The White House shares Reid's view of Lieberman. Aides have always assumed that the Senate legislation will change to get those Democratic votes, and perhaps win back Sen. Olympia Snowe and maybe even another Republican or two.

Lieberman's move highlights how confusing the final health care slog is going to be and why there's so much room for misinterpretation. The obstacles to reform shift quickly. As recently as a few days ago it was unclear whether Reid would have 60 votes even to bring a health care bill to the floor of the Senate for a vote. When that was an issue, Lieberman's decision to support the Democratic leader was seen as good news for the public option. With that hurdle cleared though, now Lieberman is an impediment.

The distinctions between the different public options under discussion also gets lost in the debate. As of now, there are many options on the public option. They range from a "robust" House version (basically an expansion of Medicare) to the "trigger" proposal favored by Olympia Snowe (the government gets involved only under limited conditions). In between are plans that would allow states to "opt out" of a public plan (they're part of it unless they say no) or "opt in" (they're not part of it unless they say yes). Just because a senator says he or she is open to a "compromise" on the public option does not mean that senator backs the Reid "opt out" plan. It could mean he or she will support a "trigger," which those who back a "robust public option" don't consider a public option at all.

It might be helpful to come to an agreement about what we mean by "public option" before determining how much support there is in the Senate for the measure. If public option is defined as any of the various plans described in the previous paragraph, then Harry Reid might have 60 votes for it.

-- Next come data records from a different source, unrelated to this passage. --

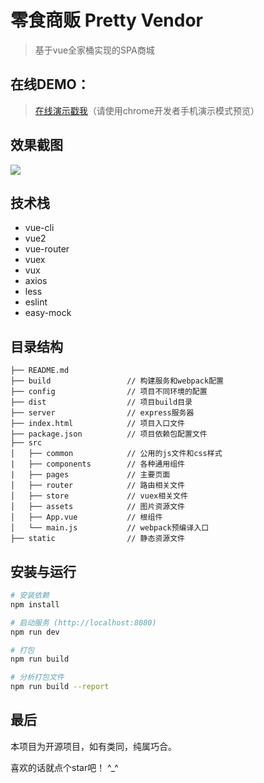 # 零食商贩 Pretty Vendor

> 基于vue全家桶实现的SPA商城

## 在线DEMO：

> [在线演示戳我](https://huahua0406.github.io/pretty-vendor/)（请使用chrome开发者手机演示模式预览）

## 效果截图

![](https://github.com/huahua0406/pretty-vendor/blob/master/screenshots/1.png
)

## 技术栈

- vue-cli
- vue2
- vue-router
- vuex
- vux
- axios
- less
- eslint
- easy-mock

## 目录结构

    ├── README.md
    ├── build                 // 构建服务和webpack配置
    ├── config                // 项目不同环境的配置
    ├── dist                  // 项目build目录
    ├── server                // express服务器
    ├── index.html            // 项目入口文件
    ├── package.json          // 项目依赖包配置文件
    ├── src
    │   ├── common            // 公用的js文件和css样式
    |   ├── components        // 各种通用组件
    |   ├── pages             // 主要页面
    │   ├── router            // 路由相关文件
    │   ├── store             // vuex相关文件
    │   ├── assets            // 图片资源文件
    │   ├── App.vue           // 根组件
    │   └── main.js           // webpack预编译入口
    ├── static                // 静态资源文件

## 安装与运行

``` bash
# 安装依赖
npm install

# 启动服务 (http://localhost:8080)
npm run dev

# 打包
npm run build

# 分析打包文件
npm run build --report
```

## 最后

本项目为开源项目，如有类同，纯属巧合。

喜欢的话就点个star吧！ ^_^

If it is defined as the specific public option now in the bill he has proposed, then he doesn't.

Viewed in this context, Lieberman's announcement is not so much surprising as clarifying: It brings a vague situation into relief.

Still, what's a Lieberman critic to think at the end of this episode? Genuine detractors don't need advice. They know what to think. Lieberman certainly can be accused of being a senator. He wants to be the one courted. Think of him as the new Olympia Snowe. The bazaar is open in the Senate, and moderate senators who want to be wooed by the White House can do so by expressing their "concerns." This can either be an act of ego or a legitimate use of power to get policy changes. In a sense, Lieberman is playing exactly the kind of hardball politics that public option advocates have been asking Obama to use against moderate senators.

There are also grounds to question Lieberman's reasoning. In announcing his position, he said he's worried about the budget implications of the public plan. But the Congressional Budget Office has said the stronger versions of the public plan actually save money, which means Lieberman doesn't have much of a case. If you're going to hate Lieberman for this, however, you'll also have to lump in those other moderate Democrats who have also expressed concerns about the budget.

For now, the Senate process is in a bit of a pause. In a week, the Congressional Budget Office economists and policy experts will deliver a verdict on the health care plan that includes Reid's version of the public option. That will flush out some of the moderate Democrats who have said they want to see that assessment before rendering a verdict of the kind Lieberman did today. Then it will be clearer whether Joe is really the only one standing in the way.